Stored items
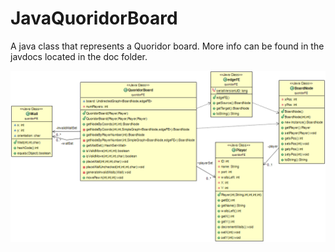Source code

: # JavaQuoridorBoard
A java class that represents a Quoridor board.
More info can be found in the javdocs located in the doc folder.


![Image of UML](quoridorFEdiagram.png)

WHAT YOU WILL DO
Only the wording of the records is wanted: copy it all exactly and omit the pictures.

TASK SOLUTION
Source code

: # JavaQuoridorBoard
A java class that represents a Quoridor board.
More info can be found in the javdocs located in the doc folder.


![Image of UML](quoridorFEdiagram.png)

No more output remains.